- Samarkand
- Ruines de la citadelle antique
Samarkand, située entre l’Iran, l’Inde, les steppes de l’Asie Centrale et la Chine, fut l’une des cités les plus célèbres sur la route de la soie. La ville pré-mongole, détruite par Gengis Khan, avait été fondée, croyait-on jusqu’à présent, par les Perses achéménides au Ve siècle avant notre ère : les plus vieux vestiges du site étaient des fortifications de cette époque.

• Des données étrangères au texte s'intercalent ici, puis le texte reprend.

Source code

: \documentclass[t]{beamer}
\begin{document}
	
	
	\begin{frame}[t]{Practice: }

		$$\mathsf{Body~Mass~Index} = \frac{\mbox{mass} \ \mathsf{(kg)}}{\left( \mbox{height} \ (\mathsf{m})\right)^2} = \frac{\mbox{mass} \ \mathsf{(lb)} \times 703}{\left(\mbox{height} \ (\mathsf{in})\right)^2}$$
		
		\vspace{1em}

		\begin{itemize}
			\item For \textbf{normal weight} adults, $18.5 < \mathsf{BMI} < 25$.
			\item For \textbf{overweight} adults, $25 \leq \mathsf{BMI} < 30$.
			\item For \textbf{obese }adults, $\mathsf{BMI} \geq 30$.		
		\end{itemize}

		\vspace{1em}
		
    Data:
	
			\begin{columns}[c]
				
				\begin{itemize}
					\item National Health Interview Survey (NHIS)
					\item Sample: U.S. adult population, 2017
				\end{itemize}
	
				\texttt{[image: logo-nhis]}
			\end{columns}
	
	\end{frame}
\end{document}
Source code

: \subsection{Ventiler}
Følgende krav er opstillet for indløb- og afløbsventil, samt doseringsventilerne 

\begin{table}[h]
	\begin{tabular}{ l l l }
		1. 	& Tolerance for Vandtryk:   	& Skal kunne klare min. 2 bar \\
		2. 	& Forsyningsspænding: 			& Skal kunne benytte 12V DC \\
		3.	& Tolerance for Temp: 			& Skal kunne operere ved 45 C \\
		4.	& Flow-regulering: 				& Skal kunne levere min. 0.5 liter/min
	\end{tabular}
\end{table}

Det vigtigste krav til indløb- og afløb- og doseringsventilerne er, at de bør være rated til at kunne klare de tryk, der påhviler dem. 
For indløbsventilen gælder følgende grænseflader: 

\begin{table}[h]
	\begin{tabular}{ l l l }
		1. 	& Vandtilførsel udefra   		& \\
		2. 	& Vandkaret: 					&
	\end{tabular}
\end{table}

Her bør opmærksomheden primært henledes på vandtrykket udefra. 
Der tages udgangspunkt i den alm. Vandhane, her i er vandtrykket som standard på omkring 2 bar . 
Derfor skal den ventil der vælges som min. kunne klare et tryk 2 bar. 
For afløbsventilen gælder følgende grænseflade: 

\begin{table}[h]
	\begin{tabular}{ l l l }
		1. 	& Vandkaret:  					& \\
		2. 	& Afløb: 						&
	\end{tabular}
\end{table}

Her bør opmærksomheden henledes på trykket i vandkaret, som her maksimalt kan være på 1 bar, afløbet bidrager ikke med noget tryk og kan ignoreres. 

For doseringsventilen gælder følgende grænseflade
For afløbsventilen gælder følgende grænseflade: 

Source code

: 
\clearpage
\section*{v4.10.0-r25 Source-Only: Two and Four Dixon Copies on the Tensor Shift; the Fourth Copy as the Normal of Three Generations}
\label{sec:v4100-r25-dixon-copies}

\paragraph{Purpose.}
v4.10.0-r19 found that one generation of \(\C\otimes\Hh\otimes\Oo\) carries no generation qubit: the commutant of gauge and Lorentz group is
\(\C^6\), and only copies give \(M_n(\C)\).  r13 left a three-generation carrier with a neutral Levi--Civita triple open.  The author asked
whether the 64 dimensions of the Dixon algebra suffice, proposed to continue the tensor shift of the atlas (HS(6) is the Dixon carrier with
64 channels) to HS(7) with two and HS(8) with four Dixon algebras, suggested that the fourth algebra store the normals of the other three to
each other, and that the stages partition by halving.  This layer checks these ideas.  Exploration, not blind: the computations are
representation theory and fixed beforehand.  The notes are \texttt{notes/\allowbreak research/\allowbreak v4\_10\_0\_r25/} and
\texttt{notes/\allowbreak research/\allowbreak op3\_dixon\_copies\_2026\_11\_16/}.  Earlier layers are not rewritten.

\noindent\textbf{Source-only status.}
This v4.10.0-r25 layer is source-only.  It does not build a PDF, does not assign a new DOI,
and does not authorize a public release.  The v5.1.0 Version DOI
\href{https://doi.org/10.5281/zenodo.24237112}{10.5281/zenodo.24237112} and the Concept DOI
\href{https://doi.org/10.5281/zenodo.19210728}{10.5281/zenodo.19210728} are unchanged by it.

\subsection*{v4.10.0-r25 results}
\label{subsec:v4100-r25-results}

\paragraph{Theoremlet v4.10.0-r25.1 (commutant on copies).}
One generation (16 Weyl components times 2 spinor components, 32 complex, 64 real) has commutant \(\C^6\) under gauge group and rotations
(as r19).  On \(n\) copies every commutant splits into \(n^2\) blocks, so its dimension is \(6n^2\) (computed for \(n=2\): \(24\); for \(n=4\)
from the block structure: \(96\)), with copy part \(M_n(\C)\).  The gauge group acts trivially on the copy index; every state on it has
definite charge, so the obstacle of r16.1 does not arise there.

En -550, Les Achéménides avaient fondé un immense empire, qui s’étendait de l’Indus à l’Anatolie, et qui engloba même l’Egypte, sous Darius 1er (-522 à -486), comptant 40 millions d’habitants. Toutefois, la ville de Samarkand existait avant que cette grande puissance n’arriva dans la région, car F. Granet et ses collègues ont découvert un mur de grosses briques au-dessous des vestiges achéménides. Les briques sont marquées d’un signe géométrique et ont été taillées dans le loess (une sorte de limon) du plateau.
Les archéologues ont également retrouvé les restes d’un canal de 30 kilomètres de longueur amenant l’eau de la rivière la plus proche jusqu’à la ville, et ceux d’un système de puits, de canaux en éventail et de bassins qui distribuaient l’eau, il a fallu faire des terrassements, des remblais, creuser et renforcer le talus avec des briques taillées dans le loess déblayé. Ce scénario de fondation de la ville correspond à l’étymologie du nom de Samarkand, qui signifierait “creusée dans la terre”.

- Des briques marquées d’un signe géométrique constituent le premier mur d’enceinte de la ville antique de Samarkand fondée au VIe siècle avant notre ère et située sur le plateau d’Afrasib (en haut).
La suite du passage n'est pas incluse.